From what I understand, when it says "cluster center" (e.g. in Baker lab CASP papers), it really means the lowest energy structure for that cluster, rather than the geometric (by rmsd) cluster center. That's what's being output as the c.*.0.pdb structures. And again, for the top 5 clusters, it's a ranking by energy (i.e. using the -cluster:sort_groups_by_energy flag.) The reason is that sometimes there is such good convergence on the native structure that it will be the only structure in its cluster. So the five structures selected would be output as c.0.0.pdb c.1.0.pdb c.2.0.pdb c.3.0.pdb and c.4.0.pdb from the clustering application run with the -cluster:sort_groups_by_energy flag.
I don't use the clustering application myself, but from looking at the code, I don't think there's a way to get the geometric cluster centers without re-writing the C++. The Rosetta clustering code is a little old, and is showing its age. A number of Rosetta people are moving over to using Calibur for clustering. ( http://www.ncbi.nlm.nih.gov/pmc/articles/PMC2881085/ http://sourceforge.net/projects/calibur/ ). Also the "top structure from each of the top 5 clusters" isn't necessarily the optimal way of picking structures, and my understanding is that the Baker lab will be using a different method for CASP10.
Should one really interpred singleton low energy decoy as "such good convergence", or merely an outlier and should not be considered seriously? If it is really good convergence, why does one do clustering?
Thanks for both reply, that really helps.
Now, I can see where I get the high rms values from. My major consideration is how to find the best representative structures. I have been using the low E structures as results. When I saw some of Baker lab's paper mentioned the cluster core I am a little confused. So the geometry core (my understanding of 'core') is not necessary to be better representation than the low E ones. Is that correct. Thanks in advance.

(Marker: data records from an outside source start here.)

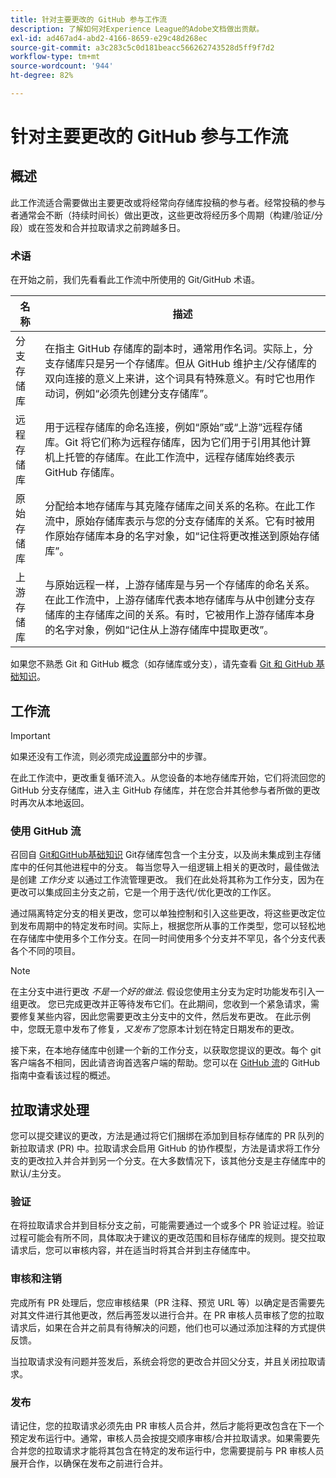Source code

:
 ```yaml
---
title: 针对主要更改的 GitHub 参与工作流
description: 了解如何对Experience League的Adobe文档做出贡献。
exl-id: ad467ad4-abd2-4166-8659-e29c48d268ec
source-git-commit: a3c283c5c0d181beacc566262743528d5ff9f7d2
workflow-type: tm+mt
source-wordcount: '944'
ht-degree: 82%

---
```


# 针对主要更改的 GitHub 参与工作流

<!--
>[!IMPORTANT]
>All repositories that publish to docs.adobe.com have adopted the [Adobe Open Source Code of Conduct](../../code-of-conduct.md) or the [.NET Foundation Code of Conduct](https://dotnetfoundation.org/code-of-conduct). For more information, see the [Contributing](../../contributing.md) article.
>
> Minor corrections or clarifications to documentation and code examples in public repositories are covered by the [Adobe Documentation Terms of Use](https://www.adobe.com/legal/terms.html). New or significant changes generate a comment in the pull request, asking you to submit an online Contribution License Agreement (CLA) if you are not an employee of Adobe. We need you to complete the online form before we can review or accept your pull request.
--->

## 概述

此工作流适合需要做出主要更改或将经常向存储库投稿的参与者。经常投稿的参与者通常会不断（持续时间长）做出更改，这些更改将经历多个周期（构建/验证/分段）或在签发和合并拉取请求之前跨越多日。

### 术语

在开始之前，我们先看看此工作流中所使用的 Git/GitHub 术语。

| 名称 | 描述 |
|-----------|-------------|
| 分支存储库 | 在指主 GitHub 存储库的副本时，通常用作名词。实际上，分支存储库只是另一个存储库。但从 GitHub 维护主/父存储库的双向连接的意义上来讲，这个词具有特殊意义。有时它也用作动词，例如“必须先创建分支存储库”。 |
| 远程存储库 | 用于远程存储库的命名连接，例如“原始”或“上游”远程存储库。Git 将它们称为远程存储库，因为它们用于引用其他计算机上托管的存储库。在此工作流中，远程存储库始终表示 GitHub 存储库。 |
| 原始存储库 | 分配给本地存储库与其克隆存储库之间关系的名称。在此工作流中，原始存储库表示与您的分支存储库的关系。它有时被用作原始存储库本身的名字对象，如“记住将更改推送到原始存储库”。 |
| 上游存储库 | 与原始远程一样，上游存储库是与另一个存储库的命名关系。在此工作流中，上游存储库代表本地存储库与从中创建分支存储库的主存储库之间的关系。有时，它被用作上游存储库本身的名字对象，例如“记住从上游存储库中提取更改”。 |

如果您不熟悉 Git 和 GitHub 概念（如存储库或分支），请先查看 [Git 和 GitHub 基础知识](git-fundamentals.md)。

## 工作流

>[!IMPORTANT]
>
> 如果还没有工作流，则必须完成[设置](github-signup.md)部分中的步骤。

在此工作流中，更改重复循环流入。从您设备的本地存储库开始，它们将流回您的 GitHub 分支存储库，进入主 GitHub 存储库，并在您合并其他参与者所做的更改时再次从本地返回。

### 使用 GitHub 流

召回自 [Git和GitHub基础知识](git-fundamentals.md) Git存储库包含一个主分支，以及尚未集成到主存储库中的任何其他进程中的分支。 每当您导入一组逻辑上相关的更改时，最佳做法是创建 *工作分支* 以通过工作流管理更改。 我们在此处将其称为工作分支，因为在更改可以集成回主分支之前，它是一个用于迭代/优化更改的工作区。

通过隔离特定分支的相关更改，您可以单独控制和引入这些更改，将这些更改定位到发布周期中的特定发布时间。实际上，根据您所从事的工作类型，您可以轻松地在存储库中使用多个工作分支。在同一时间使用多个分支并不罕见，各个分支代表各个不同的项目。

>[!NOTE]
>
>在主分支中进行更改 *不是一个好的做法*. 假设您使用主分支为定时功能发布引入一组更改。 您已完成更改并正等待发布它们。在此期间，您收到一个紧急请求，需要修复某些内容，因此您需要更改主分支中的文件，然后发布更改。 在此示例中，您既无意中发布了修复&#x200B;*，又发布了*&#x200B;您原本计划在特定日期发布的更改。

接下来，在本地存储库中创建一个新的工作分支，以获取您提议的更改。每个 git 客户端各不相同，因此请咨询首选客户端的帮助。您可以在 [GitHub 流](https://guides.github.com/introduction/flow/)的 GitHub 指南中查看该过程的概述。

## 拉取请求处理

您可以提交建议的更改，方法是通过将它们捆绑在添加到目标存储库的 PR 队列的新拉取请求 (PR) 中。拉取请求会启用 GitHub 的协作模型，方法是请求将工作分支的更改拉入并合并到另一个分支。在大多数情况下，该其他分支是主存储库中的默认/主分支。

### 验证

在将拉取请求合并到目标分支之前，可能需要通过一个或多个 PR 验证过程。验证过程可能会有所不同，具体取决于建议的更改范围和目标存储库的规则。提交拉取请求后，您可以审核内容，并在适当时将其合并到主存储库中。

### 审核和注销

完成所有 PR 处理后，您应审核结果（PR 注释、预览 URL 等）以确定是否需要先对其文件进行其他更改，然后再签发以进行合并。在 PR 审核人员审核了您的拉取请求后，如果在合并之前具有待解决的问题，他们也可以通过添加注释的方式提供反馈。

当拉取请求没有问题并签发后，系统会将您的更改合并回父分支，并且关闭拉取请求。

### 发布

请记住，您的拉取请求必须先由 PR 审核人员合并，然后才能将更改包含在下一个预定发布运行中。通常，审核人员会按提交顺序审核/合并拉取请求。如果需要先合并您的拉取请求才能将其包含在特定的发布运行中，您需要提前与 PR 审核人员展开合作，以确保在发布之前进行合并。
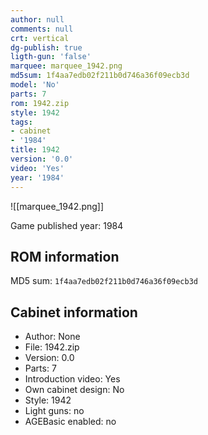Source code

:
 ```yaml
---
author: null
comments: null
crt: vertical
dg-publish: true
ligth-gun: 'false'
marquee: marquee_1942.png
md5sum: 1f4aa7edb02f211b0d746a36f09ecb3d
model: 'No'
parts: 7
rom: 1942.zip
style: 1942
tags:
- cabinet
- '1984'
title: 1942
version: '0.0'
video: 'Yes'
year: '1984'
---
```


![[marquee_1942.png]]

Game published year: 1984

## ROM information

MD5 sum: `1f4aa7edb02f211b0d746a36f09ecb3d` 

## Cabinet information

- Author: None
- File: 1942.zip
- Version: 0.0
- Parts: 7
- Introduction video: Yes
- Own cabinet design: No
- Style: 1942
- Light guns: no
- AGEBasic enabled: no

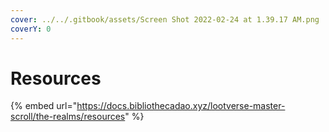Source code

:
 ```yaml
---
cover: ../../.gitbook/assets/Screen Shot 2022-02-24 at 1.39.17 AM.png
coverY: 0
---
```


# Resources

{% embed url="https://docs.bibliothecadao.xyz/lootverse-master-scroll/the-realms/resources" %}
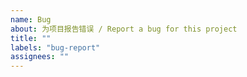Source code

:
 ```yaml
---
name: Bug
about: 为项目报告错误 / Report a bug for this project
title: ""
labels: "bug-report"
assignees: ""
---
```


<!--
    🙊 辛苦提 bug 前，去找一下 [历史](https://github.com/HenryJi529/NextMorningstar/issues?q=) 是否有提。辛苦提供系统版本、录屏或者截图、复现路径，期待解决的点——这几个说明能帮助我更好的解决问题，此外假如是讨论，建议辛苦去 [Discussions](https://github.com/HenryJi529/NextMorningstar/discussions) 看看。

    🙊 Check out [Issues](https://github.com/HenryJi529/NextMorningstar/issues?q=) before reporting. Please provide your system version, screencasts, screenshots, way to reproduce, and the expected result – helpful for me to understand and fix up this issue! Besides, for suggestions or something else, head to [Discussions](https://github.com/HenryJi529/NextMorningstar/discussions).
-->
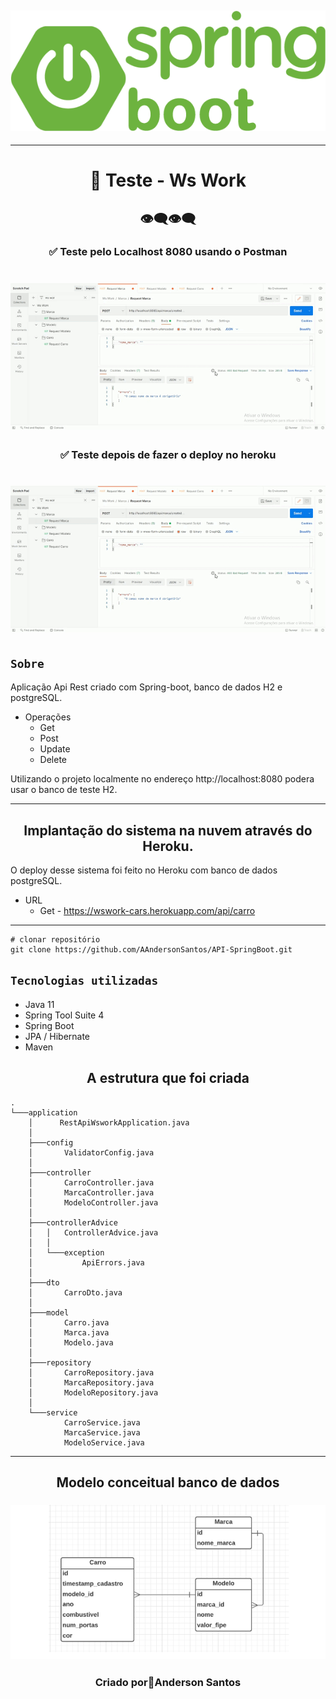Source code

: 
<h2 align="center"><img src="./img/logo-spring.png"></h2>

---

<h1 align="center">🚀 Teste - Ws Work </h1>

<h2 align="center">👁‍🗨👁‍🗨</h2>
<h3 align="center">✅ Teste pelo Localhost 8080 usando o Postman</h3>
<p>
<h1 align="center"><img src="./img/teste-local.gif"></h1>

<h3 align="center">✅ Teste depois de fazer o deploy no heroku</h3>
<p>
<h1 align="center"><img src="./img/teste-local.gif"></h1>

## **`Sobre`**

 Aplicação Api Rest criado com Spring-boot, banco de dados H2 e postgreSQL.

* Operações
    * Get
    * Post
    * Update
    * Delete

Utilizando o projeto localmente no endereço http://localhost:8080 podera usar o banco de teste H2. 

---
<h2 align="center">Implantação do sistema na nuvem através do Heroku.</h3>

O deploy desse sistema foi feito no Heroku com banco de dados postgreSQL. 

* URL
    * Get - https://wswork-cars.herokuapp.com/api/carro

---

```
# clonar repositório
git clone https://github.com/AAndersonSantos/API-SpringBoot.git
```
## **`Tecnologias utilizadas`**

* Java 11
* Spring Tool Suite 4
* Spring Boot
* JPA / Hibernate
* Maven

<h2 align="center">A estrutura que foi criada</h2>

```
.
└───application
    │      RestApiWsworkApplication.java
    │
    ├───config
    │       ValidatorConfig.java
    │
    ├───controller
    │       CarroController.java
    │       MarcaController.java
    │       ModeloController.java
    │
    ├───controllerAdvice
    │   │   ControllerAdvice.java
    │   │
    │   └───exception
    │           ApiErrors.java
    │
    ├───dto
    │       CarroDto.java
    │
    ├───model
    │       Carro.java
    │       Marca.java
    │       Modelo.java
    │
    ├───repository
    │       CarroRepository.java
    │       MarcaRepository.java
    │       ModeloRepository.java
    │
    └───service
            CarroService.java
            MarcaService.java
            ModeloService.java
```
---

<h2 align="center">Modelo conceitual banco de dados</h2>

<h3 align="center"><img src="./img/modelo-bd.png"></h3>

<h3 align="center">Criado por🤖Anderson Santos</h3>



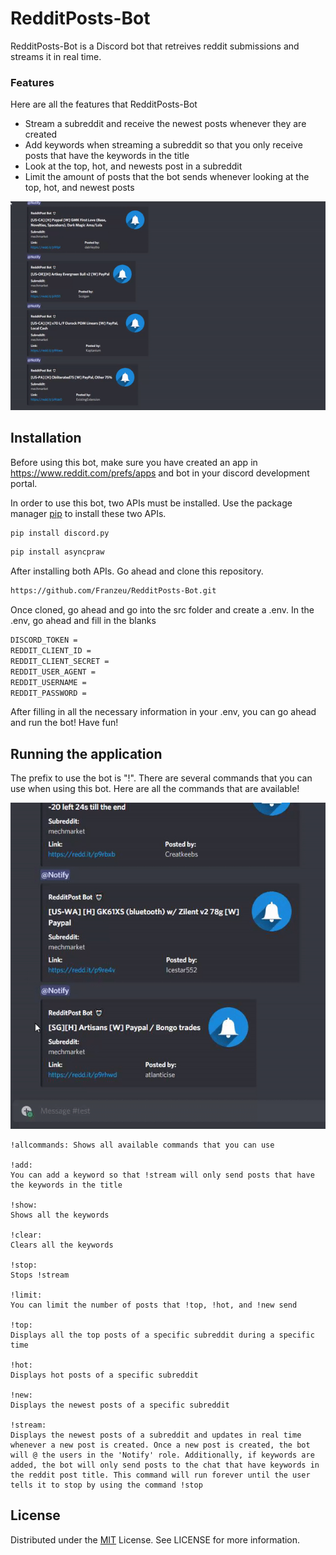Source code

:# RedditPosts-Bot
RedditPosts-Bot is a Discord bot that retreives reddit submissions and streams it in real time.

### Features
Here are all the features that RedditPosts-Bot
- Stream a subreddit and receive the newest posts whenever they are created
- Add keywords when streaming a subreddit so that you only receive posts that have the keywords in the title
- Look at the top, hot, and newests post in a subreddit
- Limit the amount of posts that the bot sends whenever looking at the top, hot, and newest posts

![Alt text](assets/Title.gif?raw=true "Title")

## Installation

Before using this bot, make sure you have created an app in https://www.reddit.com/prefs/apps and bot in your discord development portal. 

In order to use this bot, two APIs must be installed. Use the package manager [pip](https://pip.pypa.io/en/stable/) to install these two APIs.

```bash
pip install discord.py
```
```bash
pip install asyncpraw
```

After installing both APIs. Go ahead and clone this repository. 

```bash
https://github.com/Franzeu/RedditPosts-Bot.git
```

Once cloned, go ahead and go into the src folder and create a .env. In the .env, go ahead and fill in the blanks

```bash
DISCORD_TOKEN = 
REDDIT_CLIENT_ID = 
REDDIT_CLIENT_SECRET = 
REDDIT_USER_AGENT = 
REDDIT_USERNAME = 
REDDIT_PASSWORD = 
```

After filling in all the necessary information in your .env, you can go ahead and run the bot! Have fun!

## Running the application

The prefix to use the bot is "!". There are several commands that you can use when using this bot. Here are all the commands that are available!

![Alt text](assets/instructions.gif?raw=true "Instructions")

```
!allcommands: Shows all available commands that you can use

!add: 
You can add a keyword so that !stream will only send posts that have the keywords in the title

!show:  
Shows all the keywords

!clear: 
Clears all the keywords

!stop: 
Stops !stream

!limit:  
You can limit the number of posts that !top, !hot, and !new send

!top: 
Displays all the top posts of a specific subreddit during a specific time

!hot: 
Displays hot posts of a specific subreddit

!new:
Displays the newest posts of a specific subreddit

!stream: 
Displays the newest posts of a subreddit and updates in real time whenever a new post is created. Once a new post is created, the bot will @ the users in the 'Notify' role. Additionally, if keywords are added, the bot will only send posts to the chat that have keywords in the reddit post title. This command will run forever until the user tells it to stop by using the command !stop
```

## License
Distributed under the [MIT](https://choosealicense.com/licenses/mit/) License. See LICENSE for more information.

If you assume the scoring function reasonably reflects the free energy of the conformations, the biggest clusters are likely sampled from the nearby of the native conformation (they are more frequently sampled due to the nature of the Monte Carlo procedure).
After identifying these biggest clusters, the lowest energy decoy should be regarded as the representative, because it is the deepest in the energy funnel, assuming again the energy function reasonably reflects the free energy of the conformations.
The geometric center will only correspond to the lowest-energy decoy, if the funnel has a symmetric geometry and is well sampled. Both conditions are unlikely to be satisfied. So I doubt how often the geometric center of the cluster will correspond to the lowest-energy decoy.